## Work order
Look below. Copy each line that has "some" in it.

====== Input data ======

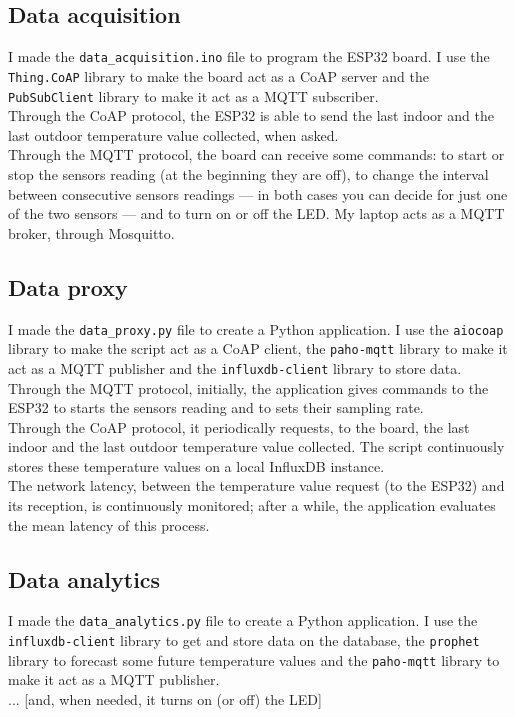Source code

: \documentclass[conference]{IEEEtran}
\begin{document}
\subsection{Data acquisition}
I made the \texttt{data\_acquisition.ino} file to program the ESP32 board. I use the \texttt{Thing.CoAP} library to make the board act as a CoAP server and the \texttt{PubSubClient} library to make it act as a MQTT subscriber.\\
Through the CoAP protocol, the ESP32 is able to send the last indoor and the last outdoor temperature value collected, when asked.\\
Through the MQTT protocol, the board can receive some commands: to start or stop the sensors reading (at the beginning they are off), to change the interval between consecutive sensors readings --- in both cases you can decide for just one of the two sensors --- and to turn on or off the LED. My laptop acts as a MQTT broker, through Mosquitto.

\subsection{Data proxy}
I made the \texttt{data\_proxy.py} file to create a Python application. I use the \texttt{aiocoap} library to make the script act as a CoAP client, the \texttt{paho-mqtt} library to make it act as a MQTT publisher and the \texttt{influxdb-client} library to store data.\\
Through the MQTT protocol, initially, the application gives commands to the ESP32 to starts the sensors reading and to sets their sampling rate.\\
Through the CoAP protocol, it periodically requests, to the board, the last indoor and the last outdoor temperature value collected. The script continuously stores these temperature values on a local InfluxDB instance.\\
The network latency, between the temperature value request (to the ESP32) and its reception, is continuously monitored; after a while, the application evaluates the mean latency of this process.

\subsection{Data analytics}
I made the \texttt{data\_analytics.py} file to create a Python application. I use the \texttt{influxdb-client} library to get and store data on the database, the \texttt{prophet} library to forecast some future temperature values and the \texttt{paho-mqtt} library to make it act as a MQTT publisher.\\
...
[and, when needed, it turns on (or off) the LED]
\end{document}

======

## Answer section
Through the MQTT protocol, the board can receive some commands: to start or stop the sensors reading (at the beginning they are off), to change the interval between consecutive sensors readings --- in both cases you can decide for just one of the two sensors --- and to turn on or off the LED. My laptop acts as a MQTT broker, through Mosquitto.
I made the \texttt{data\_analytics.py} file to create a Python application. I use the \texttt{influxdb-client} library to get and store data on the database, the \texttt{prophet} library to forecast some future temperature values and the \texttt{paho-mqtt} library to make it act as a MQTT publisher.\\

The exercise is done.